■ RAW DATA

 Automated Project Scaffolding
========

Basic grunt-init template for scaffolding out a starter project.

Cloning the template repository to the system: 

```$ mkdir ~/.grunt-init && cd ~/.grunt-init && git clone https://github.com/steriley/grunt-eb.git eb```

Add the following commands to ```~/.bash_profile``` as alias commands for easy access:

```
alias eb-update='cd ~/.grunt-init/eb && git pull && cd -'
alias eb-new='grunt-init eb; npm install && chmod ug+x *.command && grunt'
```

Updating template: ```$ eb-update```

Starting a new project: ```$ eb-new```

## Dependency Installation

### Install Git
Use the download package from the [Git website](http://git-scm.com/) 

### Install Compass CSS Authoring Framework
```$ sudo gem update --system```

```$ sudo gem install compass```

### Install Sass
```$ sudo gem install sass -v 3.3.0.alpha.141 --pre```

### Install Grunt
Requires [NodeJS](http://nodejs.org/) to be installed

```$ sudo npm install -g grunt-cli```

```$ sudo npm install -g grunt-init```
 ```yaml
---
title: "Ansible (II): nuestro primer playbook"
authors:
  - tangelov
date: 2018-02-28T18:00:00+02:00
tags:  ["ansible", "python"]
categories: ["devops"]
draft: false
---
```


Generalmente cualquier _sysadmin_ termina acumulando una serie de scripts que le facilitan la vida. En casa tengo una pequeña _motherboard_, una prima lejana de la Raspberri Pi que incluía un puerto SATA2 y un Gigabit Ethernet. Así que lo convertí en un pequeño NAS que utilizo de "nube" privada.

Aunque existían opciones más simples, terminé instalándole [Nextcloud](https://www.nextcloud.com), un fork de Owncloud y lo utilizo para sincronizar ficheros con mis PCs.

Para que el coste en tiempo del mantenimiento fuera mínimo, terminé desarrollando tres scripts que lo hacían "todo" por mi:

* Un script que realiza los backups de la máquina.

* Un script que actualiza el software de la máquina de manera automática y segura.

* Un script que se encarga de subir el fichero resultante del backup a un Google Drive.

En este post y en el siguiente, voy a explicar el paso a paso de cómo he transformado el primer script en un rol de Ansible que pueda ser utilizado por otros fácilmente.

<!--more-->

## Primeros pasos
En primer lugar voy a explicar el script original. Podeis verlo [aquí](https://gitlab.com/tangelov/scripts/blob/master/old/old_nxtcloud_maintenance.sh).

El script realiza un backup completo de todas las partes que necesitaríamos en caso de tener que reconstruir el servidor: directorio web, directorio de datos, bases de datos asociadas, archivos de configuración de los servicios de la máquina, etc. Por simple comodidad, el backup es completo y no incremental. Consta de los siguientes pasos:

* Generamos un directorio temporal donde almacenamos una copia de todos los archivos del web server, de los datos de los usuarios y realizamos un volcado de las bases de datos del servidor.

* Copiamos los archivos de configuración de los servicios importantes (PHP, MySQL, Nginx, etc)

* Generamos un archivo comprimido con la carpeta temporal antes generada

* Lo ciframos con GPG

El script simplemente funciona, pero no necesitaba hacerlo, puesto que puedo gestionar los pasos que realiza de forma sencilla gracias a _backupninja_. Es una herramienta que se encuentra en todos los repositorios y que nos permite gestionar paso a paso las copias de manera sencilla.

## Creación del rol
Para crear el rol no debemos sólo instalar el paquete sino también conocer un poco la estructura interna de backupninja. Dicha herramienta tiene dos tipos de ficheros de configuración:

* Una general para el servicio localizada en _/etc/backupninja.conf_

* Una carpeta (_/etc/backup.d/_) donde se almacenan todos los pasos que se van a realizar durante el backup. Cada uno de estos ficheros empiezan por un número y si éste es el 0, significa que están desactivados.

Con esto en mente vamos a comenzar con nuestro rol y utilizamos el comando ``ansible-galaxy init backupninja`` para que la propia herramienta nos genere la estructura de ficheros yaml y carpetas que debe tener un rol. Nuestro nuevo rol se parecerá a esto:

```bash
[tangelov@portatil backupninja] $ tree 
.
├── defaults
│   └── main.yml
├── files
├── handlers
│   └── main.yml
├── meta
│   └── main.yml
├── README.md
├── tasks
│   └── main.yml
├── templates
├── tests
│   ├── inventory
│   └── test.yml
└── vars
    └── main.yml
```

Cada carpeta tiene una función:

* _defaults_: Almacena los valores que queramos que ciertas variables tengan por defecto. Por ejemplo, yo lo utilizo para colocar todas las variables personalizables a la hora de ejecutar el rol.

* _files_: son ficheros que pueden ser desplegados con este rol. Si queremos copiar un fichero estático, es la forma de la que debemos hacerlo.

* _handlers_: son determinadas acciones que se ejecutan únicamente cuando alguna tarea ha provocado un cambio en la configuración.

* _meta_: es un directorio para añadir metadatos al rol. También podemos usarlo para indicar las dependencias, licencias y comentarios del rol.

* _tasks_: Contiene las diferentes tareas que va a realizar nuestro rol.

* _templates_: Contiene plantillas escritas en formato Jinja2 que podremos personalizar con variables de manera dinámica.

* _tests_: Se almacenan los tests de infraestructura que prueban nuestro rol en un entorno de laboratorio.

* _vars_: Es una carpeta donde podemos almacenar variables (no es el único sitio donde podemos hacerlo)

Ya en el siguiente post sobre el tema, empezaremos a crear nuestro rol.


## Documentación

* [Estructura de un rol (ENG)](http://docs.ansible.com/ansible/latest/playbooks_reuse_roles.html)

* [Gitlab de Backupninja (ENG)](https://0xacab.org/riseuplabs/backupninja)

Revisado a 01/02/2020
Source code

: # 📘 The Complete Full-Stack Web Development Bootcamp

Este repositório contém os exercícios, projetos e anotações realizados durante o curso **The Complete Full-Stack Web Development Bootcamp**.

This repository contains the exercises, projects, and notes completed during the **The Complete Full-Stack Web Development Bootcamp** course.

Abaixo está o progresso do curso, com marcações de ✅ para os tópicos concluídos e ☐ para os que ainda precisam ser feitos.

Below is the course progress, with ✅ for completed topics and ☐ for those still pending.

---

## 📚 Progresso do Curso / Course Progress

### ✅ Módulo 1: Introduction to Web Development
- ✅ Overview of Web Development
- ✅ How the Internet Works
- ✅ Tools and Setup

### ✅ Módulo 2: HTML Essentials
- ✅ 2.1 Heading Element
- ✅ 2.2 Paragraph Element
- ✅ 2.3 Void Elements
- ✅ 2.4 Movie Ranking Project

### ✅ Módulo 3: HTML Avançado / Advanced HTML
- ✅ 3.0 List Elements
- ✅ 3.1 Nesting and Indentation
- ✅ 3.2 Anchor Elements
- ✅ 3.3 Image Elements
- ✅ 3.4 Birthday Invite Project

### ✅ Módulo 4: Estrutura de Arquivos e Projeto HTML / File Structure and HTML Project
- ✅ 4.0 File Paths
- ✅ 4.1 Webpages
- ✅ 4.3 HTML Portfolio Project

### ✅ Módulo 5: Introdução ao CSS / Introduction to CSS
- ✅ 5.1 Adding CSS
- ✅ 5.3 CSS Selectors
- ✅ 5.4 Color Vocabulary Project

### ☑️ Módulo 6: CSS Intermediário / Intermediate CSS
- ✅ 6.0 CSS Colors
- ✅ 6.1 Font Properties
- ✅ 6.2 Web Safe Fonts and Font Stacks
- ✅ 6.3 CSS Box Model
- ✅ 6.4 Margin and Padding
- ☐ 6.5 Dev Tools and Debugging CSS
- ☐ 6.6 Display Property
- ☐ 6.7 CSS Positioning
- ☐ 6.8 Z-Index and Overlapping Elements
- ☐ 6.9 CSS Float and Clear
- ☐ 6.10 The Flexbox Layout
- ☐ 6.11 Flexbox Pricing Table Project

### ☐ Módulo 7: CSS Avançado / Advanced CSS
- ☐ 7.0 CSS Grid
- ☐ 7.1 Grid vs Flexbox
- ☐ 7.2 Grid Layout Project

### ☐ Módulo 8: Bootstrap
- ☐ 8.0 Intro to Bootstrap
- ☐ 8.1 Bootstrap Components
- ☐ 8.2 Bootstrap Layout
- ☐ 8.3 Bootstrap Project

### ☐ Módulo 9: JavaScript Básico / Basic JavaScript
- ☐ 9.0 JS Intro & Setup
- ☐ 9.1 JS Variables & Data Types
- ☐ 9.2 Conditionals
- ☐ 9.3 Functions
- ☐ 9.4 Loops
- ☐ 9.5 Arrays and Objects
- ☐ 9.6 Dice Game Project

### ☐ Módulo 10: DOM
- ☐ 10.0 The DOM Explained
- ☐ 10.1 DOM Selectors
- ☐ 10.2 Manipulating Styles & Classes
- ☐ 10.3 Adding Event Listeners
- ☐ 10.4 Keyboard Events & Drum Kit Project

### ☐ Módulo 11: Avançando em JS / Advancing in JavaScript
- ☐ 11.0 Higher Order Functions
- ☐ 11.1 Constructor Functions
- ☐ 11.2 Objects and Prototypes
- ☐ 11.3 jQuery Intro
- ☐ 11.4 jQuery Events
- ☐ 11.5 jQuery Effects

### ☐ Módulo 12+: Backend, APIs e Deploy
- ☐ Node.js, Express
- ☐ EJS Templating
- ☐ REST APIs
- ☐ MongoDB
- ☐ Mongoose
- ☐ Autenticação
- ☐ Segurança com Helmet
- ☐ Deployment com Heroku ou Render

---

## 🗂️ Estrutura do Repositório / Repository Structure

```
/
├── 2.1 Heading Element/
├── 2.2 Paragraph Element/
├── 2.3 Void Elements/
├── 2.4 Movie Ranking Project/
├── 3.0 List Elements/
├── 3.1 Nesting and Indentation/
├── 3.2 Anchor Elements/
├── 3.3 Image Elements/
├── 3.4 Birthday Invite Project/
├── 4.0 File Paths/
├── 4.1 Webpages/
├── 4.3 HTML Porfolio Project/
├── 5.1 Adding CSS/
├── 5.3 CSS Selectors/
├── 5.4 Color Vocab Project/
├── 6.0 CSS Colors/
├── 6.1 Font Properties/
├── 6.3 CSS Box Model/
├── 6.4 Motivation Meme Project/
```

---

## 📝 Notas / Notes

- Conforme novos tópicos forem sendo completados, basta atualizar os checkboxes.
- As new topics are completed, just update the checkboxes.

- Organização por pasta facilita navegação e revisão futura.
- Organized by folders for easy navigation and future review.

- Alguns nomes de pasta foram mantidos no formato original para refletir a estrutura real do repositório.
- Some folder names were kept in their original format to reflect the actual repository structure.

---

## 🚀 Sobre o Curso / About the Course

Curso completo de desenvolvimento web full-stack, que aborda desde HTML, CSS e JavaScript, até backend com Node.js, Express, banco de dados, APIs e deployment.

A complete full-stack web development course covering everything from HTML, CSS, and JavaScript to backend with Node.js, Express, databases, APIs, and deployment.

■ TASK OBJECTIVE
From the data above, return every line from the line that has "- ☐ 6.6 Display Property" up to and including the line that has "### ☐ Módulo 10: DOM", exactly.

■ EXERCISE SOLUTION
- ☐ 6.6 Display Property
- ☐ 6.7 CSS Positioning
- ☐ 6.8 Z-Index and Overlapping Elements
- ☐ 6.9 CSS Float and Clear
- ☐ 6.10 The Flexbox Layout
- ☐ 6.11 Flexbox Pricing Table Project

### ☐ Módulo 7: CSS Avançado / Advanced CSS
- ☐ 7.0 CSS Grid
- ☐ 7.1 Grid vs Flexbox
- ☐ 7.2 Grid Layout Project

### ☐ Módulo 8: Bootstrap
- ☐ 8.0 Intro to Bootstrap
- ☐ 8.1 Bootstrap Components
- ☐ 8.2 Bootstrap Layout
- ☐ 8.3 Bootstrap Project

### ☐ Módulo 9: JavaScript Básico / Basic JavaScript
- ☐ 9.0 JS Intro & Setup
- ☐ 9.1 JS Variables & Data Types
- ☐ 9.2 Conditionals
- ☐ 9.3 Functions
- ☐ 9.4 Loops
- ☐ 9.5 Arrays and Objects
- ☐ 9.6 Dice Game Project

### ☐ Módulo 10: DOM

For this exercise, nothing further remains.